There now dawned on Rome some consciousness of the price that the Empire was paying for the stupendous folly it had so long applauded. While the treasury was being exhausted in entertainments that all could enjoy, the murmuring was confined to the sober few. From the moment when this colossal symbol of Nero’s selfishness towered above the city, the murmurs became audible and were multiplied. Nero, alarmed at the sullen looks and the vague reports of plots, went down angrily to the coast. Then a slave brought a definite accusation of conspiracy against his master, and the stream of blood began to flow.

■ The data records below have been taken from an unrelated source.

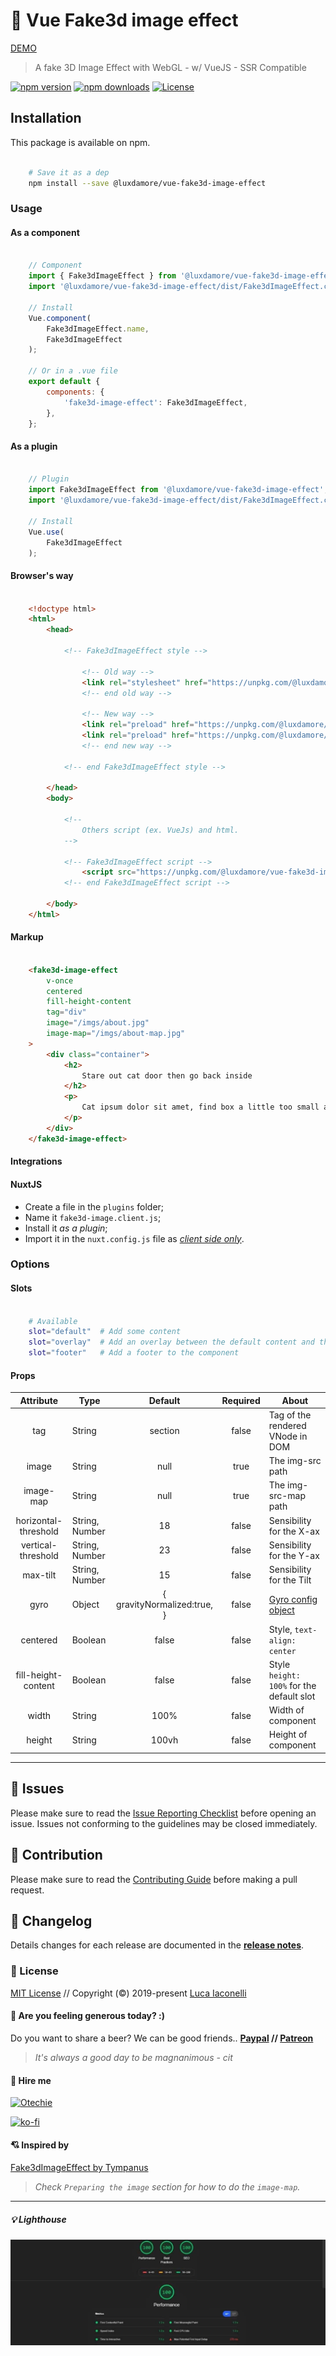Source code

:# 🎉 Vue Fake3d image effect

[DEMO](https://luxdamore.github.io/vue-fake3d-image-effect)

> A fake 3D Image Effect with WebGL - w/ VueJS - SSR Compatible

[![npm version][npm-version-src]][npm-version-href]
[![npm downloads][npm-downloads-src]][npm-downloads-href]
[![License][license-src]][license-href]

## Installation

This package is available on npm.

```bash

    # Save it as a dep
    npm install --save @luxdamore/vue-fake3d-image-effect

```

### Usage

#### As a component

```js

    // Component
    import { Fake3dImageEffect } from '@luxdamore/vue-fake3d-image-effect';
    import '@luxdamore/vue-fake3d-image-effect/dist/Fake3dImageEffect.css';

    // Install
    Vue.component(
        Fake3dImageEffect.name,
        Fake3dImageEffect
    );

    // Or in a .vue file
    export default {
        components: {
            'fake3d-image-effect': Fake3dImageEffect,
        },
    };

```

#### As a plugin

```js

    // Plugin
    import Fake3dImageEffect from '@luxdamore/vue-fake3d-image-effect';
    import '@luxdamore/vue-fake3d-image-effect/dist/Fake3dImageEffect.css';

    // Install
    Vue.use(
        Fake3dImageEffect
    );

```

#### Browser's way

```html

    <!doctype html>
    <html>
        <head>

            <!-- Fake3dImageEffect style -->

                <!-- Old way -->
                <link rel="stylesheet" href="https://unpkg.com/@luxdamore/vue-fake3d-image-effect@latest/dist/Fake3dImageEffect.css" />
                <!-- end old way -->

                <!-- New way -->
                <link rel="preload" href="https://unpkg.com/@luxdamore/vue-fake3d-image-effect@latest/dist/Fake3dImageEffect.css" as="style" onload="this.rel='stylesheet'" />
                <link rel="preload" href="https://unpkg.com/@luxdamore/vue-fake3d-image-effect@latest/dist/Fake3dImageEffect.umd.min.js" as="script" />
                <!-- end new way -->

            <!-- end Fake3dImageEffect style -->

        </head>
        <body>

            <!--
                Others script (ex. VueJs) and html.
            -->

            <!-- Fake3dImageEffect script -->
                <script src="https://unpkg.com/@luxdamore/vue-fake3d-image-effect@latest/dist/Fake3dImageEffect.umd.min.js"></script>
            <!-- end Fake3dImageEffect script -->

        </body>
    </html>

```

#### Markup

```html

    <fake3d-image-effect
        v-once
        centered
        fill-height-content
        tag="div"
        image="/imgs/about.jpg"
        image-map="/imgs/about-map.jpg"
    >
        <div class="container">
            <h2>
                Stare out cat door then go back inside
            </h2>
            <p>
                Cat ipsum dolor sit amet, find box a little too small and curl up with fur hanging out,lick left leg for ninety minutes, still dirty. Stand in doorway, unwilling to chose whether to stay in or go out unwrap toilet paper i vomit in the bed in the middle of the night.
            </p>
        </div>
    </fake3d-image-effect>

```

#### Integrations

#### NuxtJS

- Create a file in the `plugins` folder;
- Name it `fake3d-image.client.js`;
- Install it _as a plugin_;
- Import it in the `nuxt.config.js` file as [*client side only*](https://nuxtjs.org/guide/plugins/#client-side-only).

### Options

#### Slots

```bash

    # Available
    slot="default"  # Add some content
    slot="overlay"  # Add an overlay between the default content and the background image
    slot="footer"   # Add a footer to the component

```

#### Props

| Attribute | Type | Default | Required | About |
|:--------------------:|--------------------|:-------:|:--------:|-------------------------------------|
| tag | String | section | false | Tag of the rendered VNode in DOM |
| image | String | null | true | The img-src path |
| image-map | String | null | true | The img-src-map path |
| horizontal-threshold | String, Number | 18 | false | Sensibility for the X-ax |
| vertical-threshold | String, Number | 23 | false | Sensibility for the Y-ax |
| max-tilt | String, Number | 15 | false | Sensibility for the Tilt |
| gyro | Object | { gravityNormalized:true, } | false | [Gyro config object](https://github.com/dorukeker/gyronorm.js) |
| centered | Boolean | false | false | Style, `text-align: center` |
| fill-height-content | Boolean | false | false | Style `height: 100%` for the default slot |
| width | String | 100% | false | Width of component |
| height | String | 100vh | false | Height of component |
___

[npm-version-src]: https://img.shields.io/npm/v/@luxdamore/vue-fake3d-image-effect/latest.svg?style=flat-square
[npm-version-href]: https://npmjs.com/package/@luxdamore/vue-fake3d-image-effect

[npm-downloads-src]: https://img.shields.io/npm/dt/@luxdamore/vue-fake3d-image-effect.svg?style=flat-square
[npm-downloads-href]: https://npmjs.com/package/@luxdamore/vue-fake3d-image-effect

[license-src]: https://img.shields.io/npm/l/@luxdamore/vue-fake3d-image-effect.svg?style=flat-square
[license-href]: https://npmjs.com/package/@luxdamore/vue-fake3d-image-effect

## 🐞 Issues

Please make sure to read the [Issue Reporting Checklist](/.github/ISSUE_TEMPLATE/bug_report.md) before opening an issue. Issues not conforming to the guidelines may be closed immediately.

## 👥 Contribution

Please make sure to read the [Contributing Guide](/.github/ISSUE_TEMPLATE/feature_request.md) before making a pull request.

## 📖 Changelog

Details changes for each release are documented in the [**release notes**](./CHANGELOG.md).

### 📃 License

[MIT License](./LICENSE) // Copyright (©) 2019-present [Luca Iaconelli](https://lucaiaconelli.it)

#### 💸 Are you feeling generous today?  :)

Do you want to share a beer? We can be good friends.. __[Paypal](https://www.paypal.me/luxdamore) // [Patreon](https://www.patreon.com/luxdamore)__

> _It's always a good day to be magnanimous - cit_

#### 💼 Hire me

[![Otechie](https://api.otechie.com/consultancy/luxdamore/badge.svg)](https://otechie.com/luxdamore)

[![ko-fi](https://www.ko-fi.com/img/githubbutton_sm.svg)](https://ko-fi.com/luxdamore)

#### 💘 Inspired by

[Fake3dImageEffect by Tympanus](https://tympanus.net/codrops/2019/02/20/how-to-create-a-fake-3d-image-effect-with-webgl/)
> _Check `Preparing the image` section for how to do the `image-map`._

___

##### 💡 Lighthouse

![Lighthouse audit score](./lighthouse-audit.jpg)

It is an unhappy fact, and one that confirms the darker view of Poppæa’s character, that almost the only detail related of her in the chronicles, after the death of her child, is that she was one of the council of three who directed this horrible series of executions. Nero would not trust the ordinary procedure of Roman justice. With Poppæa and Tigellinus as associate-judges, he himself examined, or endorsed, every charge that cupidity or malignity brought to the palace. Rome was reddened for weeks with torture, murder, and suicide. Students of the decay of Rome have, perhaps, not sufficiently appreciated the effect of this periodic effusion of the best blood in the city. In the earlier wars, both civil and foreign, the good and the base alike had fallen. In these inquisitions for conspiracy, which fill Rome with mourning time after time from the death of Octavian to the accession of Trajan, it is chiefly the men and women of honour who suffer. They constitute a natural selection of the cowardly and the sycophantic.